How are you changing the shape parameters N, H, W, CO, CI, KH, KW, strides, padding? It looks like these do not match with the tuning test case you described (N, H, W, CO, CI, KH, KW, strides, padding).

To be safe, I would only set these parameters once, just like the example does.

When I run the original case of [tune_conv2d_cuda.py],it’s ok. Now I want to test some other case comparing the performance of DeepBench.
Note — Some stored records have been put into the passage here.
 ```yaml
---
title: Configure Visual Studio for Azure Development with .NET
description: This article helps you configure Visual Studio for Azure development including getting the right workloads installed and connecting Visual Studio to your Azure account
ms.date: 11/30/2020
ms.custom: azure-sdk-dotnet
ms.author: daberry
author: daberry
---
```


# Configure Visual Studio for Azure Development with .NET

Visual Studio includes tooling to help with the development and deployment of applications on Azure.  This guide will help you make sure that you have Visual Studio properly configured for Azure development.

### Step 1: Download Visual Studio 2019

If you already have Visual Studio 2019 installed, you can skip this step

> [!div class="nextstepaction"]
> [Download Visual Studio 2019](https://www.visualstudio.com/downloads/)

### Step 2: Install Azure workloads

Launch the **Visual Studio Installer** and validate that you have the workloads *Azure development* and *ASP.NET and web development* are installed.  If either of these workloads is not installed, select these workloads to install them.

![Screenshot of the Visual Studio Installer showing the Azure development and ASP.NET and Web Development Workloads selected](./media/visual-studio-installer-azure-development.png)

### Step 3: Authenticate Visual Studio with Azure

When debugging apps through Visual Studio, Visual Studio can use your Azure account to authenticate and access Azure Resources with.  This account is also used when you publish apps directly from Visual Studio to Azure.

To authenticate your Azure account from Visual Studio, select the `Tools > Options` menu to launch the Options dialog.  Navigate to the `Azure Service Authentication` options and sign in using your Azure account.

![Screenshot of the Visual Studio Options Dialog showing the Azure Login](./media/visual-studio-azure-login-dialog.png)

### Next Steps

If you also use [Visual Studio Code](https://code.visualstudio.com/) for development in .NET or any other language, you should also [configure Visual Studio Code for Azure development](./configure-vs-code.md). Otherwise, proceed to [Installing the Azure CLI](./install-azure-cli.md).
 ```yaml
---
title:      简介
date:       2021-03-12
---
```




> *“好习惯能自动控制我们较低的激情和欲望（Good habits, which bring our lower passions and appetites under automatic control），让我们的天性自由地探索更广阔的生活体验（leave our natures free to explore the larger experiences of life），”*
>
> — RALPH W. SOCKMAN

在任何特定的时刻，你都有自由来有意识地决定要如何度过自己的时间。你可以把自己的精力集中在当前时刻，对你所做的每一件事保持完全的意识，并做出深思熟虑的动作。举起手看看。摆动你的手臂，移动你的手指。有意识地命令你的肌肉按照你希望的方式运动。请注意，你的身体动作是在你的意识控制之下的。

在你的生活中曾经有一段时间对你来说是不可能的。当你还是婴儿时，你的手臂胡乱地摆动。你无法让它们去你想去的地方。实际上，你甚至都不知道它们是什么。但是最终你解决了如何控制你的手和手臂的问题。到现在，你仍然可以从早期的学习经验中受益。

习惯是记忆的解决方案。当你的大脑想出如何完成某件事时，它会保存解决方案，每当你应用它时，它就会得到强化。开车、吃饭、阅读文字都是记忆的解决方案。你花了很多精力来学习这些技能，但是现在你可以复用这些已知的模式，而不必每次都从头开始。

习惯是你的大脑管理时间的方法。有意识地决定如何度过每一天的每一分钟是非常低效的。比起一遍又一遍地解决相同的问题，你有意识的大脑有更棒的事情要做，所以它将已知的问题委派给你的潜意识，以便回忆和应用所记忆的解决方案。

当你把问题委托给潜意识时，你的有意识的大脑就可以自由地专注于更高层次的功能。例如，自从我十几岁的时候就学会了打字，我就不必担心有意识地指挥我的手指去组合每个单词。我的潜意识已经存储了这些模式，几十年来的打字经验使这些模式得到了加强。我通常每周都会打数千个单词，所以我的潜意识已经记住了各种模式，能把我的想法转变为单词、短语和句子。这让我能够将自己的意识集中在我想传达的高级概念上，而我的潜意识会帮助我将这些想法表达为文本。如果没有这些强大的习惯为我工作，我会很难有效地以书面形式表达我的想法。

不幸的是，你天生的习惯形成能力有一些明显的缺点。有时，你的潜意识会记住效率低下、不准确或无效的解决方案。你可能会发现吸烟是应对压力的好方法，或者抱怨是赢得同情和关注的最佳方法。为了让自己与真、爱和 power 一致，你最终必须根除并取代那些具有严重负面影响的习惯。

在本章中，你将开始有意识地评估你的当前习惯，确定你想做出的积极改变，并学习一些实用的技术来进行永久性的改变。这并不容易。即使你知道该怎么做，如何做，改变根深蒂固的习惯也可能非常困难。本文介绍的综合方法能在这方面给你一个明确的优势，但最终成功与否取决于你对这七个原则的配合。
In the test, some case can run successfully, but some case run failed, and the erros reported at the same time. The failed cases are as follows, can you help me to reproduce and verify them?

N, H, W, CO, CI, KH, KW, strides, padding = 1, 224, 224, 64, 3, 3, 3, (1, 1), (1, 1)
N, H, W, CO, CI, KH, KW, strides, padding = 1, 112, 112, 128, 64, 3, 3, (1, 1), (1, 1)
N, H, W, CO, CI, KH, KW, strides, padding = 1, 28, 28, 512, 512, 3, 3, (1, 1), (1, 1)

Sorry, I made a mistake in that script.
Fixed by https://github.com/dmlc/tvm/pull/1641

BTW, this script is not very good at 3x3 kernels because it does not use winograd. This pr https://github.com/dmlc/tvm/pull/1638 adds winograd template.

Thanks, I will test them,and give the feedback to you.